[Opening Input material section]
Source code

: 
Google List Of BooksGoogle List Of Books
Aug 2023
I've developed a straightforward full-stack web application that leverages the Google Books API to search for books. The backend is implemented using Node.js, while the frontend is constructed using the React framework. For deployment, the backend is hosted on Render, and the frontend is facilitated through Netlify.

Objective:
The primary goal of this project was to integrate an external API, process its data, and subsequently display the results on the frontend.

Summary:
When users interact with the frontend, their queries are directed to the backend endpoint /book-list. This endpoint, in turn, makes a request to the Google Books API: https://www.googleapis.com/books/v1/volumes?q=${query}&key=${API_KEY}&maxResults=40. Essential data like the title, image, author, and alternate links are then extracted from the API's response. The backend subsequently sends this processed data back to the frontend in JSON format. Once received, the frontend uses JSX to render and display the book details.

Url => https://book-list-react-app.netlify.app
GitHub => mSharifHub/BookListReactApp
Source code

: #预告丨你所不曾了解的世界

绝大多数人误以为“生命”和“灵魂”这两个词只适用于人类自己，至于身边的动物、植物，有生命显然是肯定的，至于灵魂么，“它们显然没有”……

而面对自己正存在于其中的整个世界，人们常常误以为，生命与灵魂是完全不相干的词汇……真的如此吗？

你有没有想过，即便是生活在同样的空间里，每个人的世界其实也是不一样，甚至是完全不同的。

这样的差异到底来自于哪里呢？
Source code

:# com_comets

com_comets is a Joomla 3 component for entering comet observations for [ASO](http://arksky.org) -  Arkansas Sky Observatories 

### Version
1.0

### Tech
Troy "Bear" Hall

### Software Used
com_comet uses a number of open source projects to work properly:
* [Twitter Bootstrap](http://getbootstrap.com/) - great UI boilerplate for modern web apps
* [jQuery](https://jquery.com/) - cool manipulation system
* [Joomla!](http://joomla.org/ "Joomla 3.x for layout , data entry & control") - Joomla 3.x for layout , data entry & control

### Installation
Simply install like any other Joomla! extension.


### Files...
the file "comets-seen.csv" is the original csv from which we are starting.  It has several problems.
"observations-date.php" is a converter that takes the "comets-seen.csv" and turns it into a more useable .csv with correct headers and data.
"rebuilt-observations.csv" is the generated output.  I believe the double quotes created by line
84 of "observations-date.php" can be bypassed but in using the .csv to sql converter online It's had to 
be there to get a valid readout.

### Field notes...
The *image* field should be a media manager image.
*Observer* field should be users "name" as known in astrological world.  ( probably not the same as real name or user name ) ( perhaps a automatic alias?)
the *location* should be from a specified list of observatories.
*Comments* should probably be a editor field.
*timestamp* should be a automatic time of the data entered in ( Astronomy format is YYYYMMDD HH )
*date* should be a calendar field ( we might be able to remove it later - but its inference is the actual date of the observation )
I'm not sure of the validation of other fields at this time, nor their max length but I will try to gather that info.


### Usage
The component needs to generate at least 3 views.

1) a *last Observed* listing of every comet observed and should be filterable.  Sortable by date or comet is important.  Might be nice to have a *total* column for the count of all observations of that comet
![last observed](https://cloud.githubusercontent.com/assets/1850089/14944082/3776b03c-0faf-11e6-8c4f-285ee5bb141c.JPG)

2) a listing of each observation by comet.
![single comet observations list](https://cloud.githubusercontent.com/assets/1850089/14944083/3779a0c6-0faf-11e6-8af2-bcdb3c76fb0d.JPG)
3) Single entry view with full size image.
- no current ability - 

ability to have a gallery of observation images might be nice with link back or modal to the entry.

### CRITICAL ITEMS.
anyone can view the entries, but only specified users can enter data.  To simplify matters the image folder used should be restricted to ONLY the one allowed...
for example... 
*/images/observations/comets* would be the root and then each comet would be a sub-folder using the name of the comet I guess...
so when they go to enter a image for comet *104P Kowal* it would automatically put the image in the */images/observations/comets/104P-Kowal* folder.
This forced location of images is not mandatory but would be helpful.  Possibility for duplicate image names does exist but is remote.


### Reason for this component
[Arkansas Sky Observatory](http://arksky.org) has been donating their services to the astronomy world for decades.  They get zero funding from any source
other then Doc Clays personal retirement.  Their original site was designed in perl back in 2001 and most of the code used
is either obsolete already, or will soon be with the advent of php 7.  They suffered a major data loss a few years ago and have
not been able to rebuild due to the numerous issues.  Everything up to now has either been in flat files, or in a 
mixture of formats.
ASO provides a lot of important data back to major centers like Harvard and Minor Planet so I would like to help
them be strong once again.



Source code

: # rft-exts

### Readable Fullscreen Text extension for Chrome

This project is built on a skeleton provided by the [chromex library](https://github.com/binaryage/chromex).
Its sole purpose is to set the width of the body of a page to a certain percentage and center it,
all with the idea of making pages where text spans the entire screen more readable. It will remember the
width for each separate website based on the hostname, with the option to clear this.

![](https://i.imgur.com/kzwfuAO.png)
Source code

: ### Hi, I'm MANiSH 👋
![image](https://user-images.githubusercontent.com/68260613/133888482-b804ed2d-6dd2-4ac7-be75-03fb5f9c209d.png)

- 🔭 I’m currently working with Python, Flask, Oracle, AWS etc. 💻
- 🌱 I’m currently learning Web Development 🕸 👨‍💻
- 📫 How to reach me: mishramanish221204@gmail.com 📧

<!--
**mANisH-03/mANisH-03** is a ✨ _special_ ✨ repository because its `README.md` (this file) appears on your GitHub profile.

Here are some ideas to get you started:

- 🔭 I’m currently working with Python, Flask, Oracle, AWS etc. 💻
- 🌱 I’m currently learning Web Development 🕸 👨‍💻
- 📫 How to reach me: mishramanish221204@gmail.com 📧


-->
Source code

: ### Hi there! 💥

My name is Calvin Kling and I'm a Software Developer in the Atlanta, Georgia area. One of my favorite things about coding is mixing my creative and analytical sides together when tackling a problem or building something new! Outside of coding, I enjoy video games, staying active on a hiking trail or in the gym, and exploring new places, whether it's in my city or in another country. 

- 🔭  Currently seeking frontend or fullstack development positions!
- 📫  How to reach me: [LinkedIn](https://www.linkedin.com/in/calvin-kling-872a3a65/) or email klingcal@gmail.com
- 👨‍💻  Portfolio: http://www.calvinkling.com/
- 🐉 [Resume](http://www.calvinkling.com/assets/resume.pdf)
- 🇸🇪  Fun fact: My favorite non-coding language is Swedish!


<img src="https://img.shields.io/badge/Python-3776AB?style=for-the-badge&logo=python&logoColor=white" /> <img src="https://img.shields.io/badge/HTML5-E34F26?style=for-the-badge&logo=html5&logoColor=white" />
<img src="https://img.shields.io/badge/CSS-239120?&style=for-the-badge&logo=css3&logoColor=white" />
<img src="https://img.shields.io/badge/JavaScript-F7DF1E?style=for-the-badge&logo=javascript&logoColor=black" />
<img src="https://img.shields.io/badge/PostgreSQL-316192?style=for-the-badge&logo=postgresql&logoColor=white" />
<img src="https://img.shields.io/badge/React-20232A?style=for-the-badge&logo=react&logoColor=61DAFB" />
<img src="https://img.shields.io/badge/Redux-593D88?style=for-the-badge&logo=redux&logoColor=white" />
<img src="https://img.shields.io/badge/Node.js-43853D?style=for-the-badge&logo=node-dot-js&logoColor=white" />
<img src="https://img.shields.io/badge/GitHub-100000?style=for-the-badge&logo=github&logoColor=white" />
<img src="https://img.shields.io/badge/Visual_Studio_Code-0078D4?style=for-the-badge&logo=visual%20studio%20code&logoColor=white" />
[Closing Input material section]
Lines from the top of the data above through the line with "而面对自己正存在于其中的整个", both ends included: copy them exactly, nothing more.

Source code

: 
Google List Of BooksGoogle List Of Books
Aug 2023
I've developed a straightforward full-stack web application that leverages the Google Books API to search for books. The backend is implemented using Node.js, while the frontend is constructed using the React framework. For deployment, the backend is hosted on Render, and the frontend is facilitated through Netlify.

Objective:
The primary goal of this project was to integrate an external API, process its data, and subsequently display the results on the frontend.

Summary:
When users interact with the frontend, their queries are directed to the backend endpoint /book-list. This endpoint, in turn, makes a request to the Google Books API: https://www.googleapis.com/books/v1/volumes?q=${query}&key=${API_KEY}&maxResults=40. Essential data like the title, image, author, and alternate links are then extracted from the API's response. The backend subsequently sends this processed data back to the frontend in JSON format. Once received, the frontend uses JSX to render and display the book details.

Url => https://book-list-react-app.netlify.app
GitHub => mSharifHub/BookListReactApp
Source code

: #预告丨你所不曾了解的世界

绝大多数人误以为“生命”和“灵魂”这两个词只适用于人类自己，至于身边的动物、植物，有生命显然是肯定的，至于灵魂么，“它们显然没有”……

而面对自己正存在于其中的整个世界，人们常常误以为，生命与灵魂是完全不相干的词汇……真的如此吗？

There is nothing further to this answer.